Task to complete: Without altering anything, repeat each of the records.

Extracted data:
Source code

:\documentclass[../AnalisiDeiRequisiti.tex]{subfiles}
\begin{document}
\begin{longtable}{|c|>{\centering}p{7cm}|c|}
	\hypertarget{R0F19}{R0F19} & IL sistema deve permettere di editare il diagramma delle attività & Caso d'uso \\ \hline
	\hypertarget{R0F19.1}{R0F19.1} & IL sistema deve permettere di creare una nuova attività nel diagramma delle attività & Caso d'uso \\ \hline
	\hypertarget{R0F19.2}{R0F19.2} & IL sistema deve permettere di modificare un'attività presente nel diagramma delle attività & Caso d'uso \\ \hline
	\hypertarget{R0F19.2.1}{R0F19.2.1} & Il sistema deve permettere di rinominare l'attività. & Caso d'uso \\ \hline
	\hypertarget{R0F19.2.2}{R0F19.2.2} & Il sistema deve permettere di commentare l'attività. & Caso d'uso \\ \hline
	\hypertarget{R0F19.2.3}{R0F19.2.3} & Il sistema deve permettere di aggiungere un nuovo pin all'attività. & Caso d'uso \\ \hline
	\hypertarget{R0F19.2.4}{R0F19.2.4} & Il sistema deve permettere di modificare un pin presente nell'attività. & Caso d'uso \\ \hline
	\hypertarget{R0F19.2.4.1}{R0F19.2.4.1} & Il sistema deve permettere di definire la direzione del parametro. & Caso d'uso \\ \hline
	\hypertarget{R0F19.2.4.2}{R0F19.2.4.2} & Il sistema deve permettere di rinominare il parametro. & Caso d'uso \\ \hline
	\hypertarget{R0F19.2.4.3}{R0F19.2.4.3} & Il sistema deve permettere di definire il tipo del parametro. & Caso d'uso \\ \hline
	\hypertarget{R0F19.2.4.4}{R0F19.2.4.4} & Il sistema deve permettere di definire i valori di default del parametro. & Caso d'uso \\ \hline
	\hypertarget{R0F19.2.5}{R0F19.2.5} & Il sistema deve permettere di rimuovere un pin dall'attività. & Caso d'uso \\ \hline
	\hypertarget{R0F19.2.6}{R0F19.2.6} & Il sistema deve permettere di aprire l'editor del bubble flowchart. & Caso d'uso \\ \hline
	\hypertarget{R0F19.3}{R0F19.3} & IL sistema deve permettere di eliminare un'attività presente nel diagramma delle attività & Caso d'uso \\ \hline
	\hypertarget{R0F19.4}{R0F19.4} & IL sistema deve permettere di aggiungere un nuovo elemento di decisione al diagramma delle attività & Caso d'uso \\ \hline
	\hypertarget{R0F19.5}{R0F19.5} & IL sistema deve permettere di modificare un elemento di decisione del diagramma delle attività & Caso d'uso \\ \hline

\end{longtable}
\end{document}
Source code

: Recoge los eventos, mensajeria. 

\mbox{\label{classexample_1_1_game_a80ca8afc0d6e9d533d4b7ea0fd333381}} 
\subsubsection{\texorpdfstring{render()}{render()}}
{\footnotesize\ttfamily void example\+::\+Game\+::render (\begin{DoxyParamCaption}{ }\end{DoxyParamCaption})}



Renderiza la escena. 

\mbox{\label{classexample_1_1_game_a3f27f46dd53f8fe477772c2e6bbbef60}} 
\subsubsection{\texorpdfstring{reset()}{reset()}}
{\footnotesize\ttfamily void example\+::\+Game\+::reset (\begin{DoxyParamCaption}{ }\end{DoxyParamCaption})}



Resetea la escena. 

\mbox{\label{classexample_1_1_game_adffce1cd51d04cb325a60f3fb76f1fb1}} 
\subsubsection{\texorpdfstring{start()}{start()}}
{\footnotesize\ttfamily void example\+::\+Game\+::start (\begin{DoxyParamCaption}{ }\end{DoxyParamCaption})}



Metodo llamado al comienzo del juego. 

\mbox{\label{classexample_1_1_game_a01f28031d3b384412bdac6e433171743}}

Solution to this exercise:
Source code

:\documentclass[../AnalisiDeiRequisiti.tex]{subfiles}
\begin{document}
\begin{longtable}{|c|>{\centering}p{7cm}|c|}
	\hypertarget{R0F19}{R0F19} & IL sistema deve permettere di editare il diagramma delle attività & Caso d'uso \\ \hline
	\hypertarget{R0F19.1}{R0F19.1} & IL sistema deve permettere di creare una nuova attività nel diagramma delle attività & Caso d'uso \\ \hline
	\hypertarget{R0F19.2}{R0F19.2} & IL sistema deve permettere di modificare un'attività presente nel diagramma delle attività & Caso d'uso \\ \hline
	\hypertarget{R0F19.2.1}{R0F19.2.1} & Il sistema deve permettere di rinominare l'attività. & Caso d'uso \\ \hline
	\hypertarget{R0F19.2.2}{R0F19.2.2} & Il sistema deve permettere di commentare l'attività. & Caso d'uso \\ \hline
	\hypertarget{R0F19.2.3}{R0F19.2.3} & Il sistema deve permettere di aggiungere un nuovo pin all'attività. & Caso d'uso \\ \hline
	\hypertarget{R0F19.2.4}{R0F19.2.4} & Il sistema deve permettere di modificare un pin presente nell'attività. & Caso d'uso \\ \hline
	\hypertarget{R0F19.2.4.1}{R0F19.2.4.1} & Il sistema deve permettere di definire la direzione del parametro. & Caso d'uso \\ \hline
	\hypertarget{R0F19.2.4.2}{R0F19.2.4.2} & Il sistema deve permettere di rinominare il parametro. & Caso d'uso \\ \hline
	\hypertarget{R0F19.2.4.3}{R0F19.2.4.3} & Il sistema deve permettere di definire il tipo del parametro. & Caso d'uso \\ \hline
	\hypertarget{R0F19.2.4.4}{R0F19.2.4.4} & Il sistema deve permettere di definire i valori di default del parametro. & Caso d'uso \\ \hline
	\hypertarget{R0F19.2.5}{R0F19.2.5} & Il sistema deve permettere di rimuovere un pin dall'attività. & Caso d'uso \\ \hline
	\hypertarget{R0F19.2.6}{R0F19.2.6} & Il sistema deve permettere di aprire l'editor del bubble flowchart. & Caso d'uso \\ \hline
	\hypertarget{R0F19.3}{R0F19.3} & IL sistema deve permettere di eliminare un'attività presente nel diagramma delle attività & Caso d'uso \\ \hline
	\hypertarget{R0F19.4}{R0F19.4} & IL sistema deve permettere di aggiungere un nuovo elemento di decisione al diagramma delle attività & Caso d'uso \\ \hline
	\hypertarget{R0F19.5}{R0F19.5} & IL sistema deve permettere di modificare un elemento di decisione del diagramma delle attività & Caso d'uso \\ \hline

\end{longtable}
\end{document}
Source code

: Recoge los eventos, mensajeria. 

\mbox{\label{classexample_1_1_game_a80ca8afc0d6e9d533d4b7ea0fd333381}} 
\subsubsection{\texorpdfstring{render()}{render()}}
{\footnotesize\ttfamily void example\+::\+Game\+::render (\begin{DoxyParamCaption}{ }\end{DoxyParamCaption})}



Renderiza la escena. 

\mbox{\label{classexample_1_1_game_a3f27f46dd53f8fe477772c2e6bbbef60}} 
\subsubsection{\texorpdfstring{reset()}{reset()}}
{\footnotesize\ttfamily void example\+::\+Game\+::reset (\begin{DoxyParamCaption}{ }\end{DoxyParamCaption})}



Resetea la escena. 

\mbox{\label{classexample_1_1_game_adffce1cd51d04cb325a60f3fb76f1fb1}} 
\subsubsection{\texorpdfstring{start()}{start()}}
{\footnotesize\ttfamily void example\+::\+Game\+::start (\begin{DoxyParamCaption}{ }\end{DoxyParamCaption})}



Metodo llamado al comienzo del juego. 

\mbox{\label{classexample_1_1_game_a01f28031d3b384412bdac6e433171743}}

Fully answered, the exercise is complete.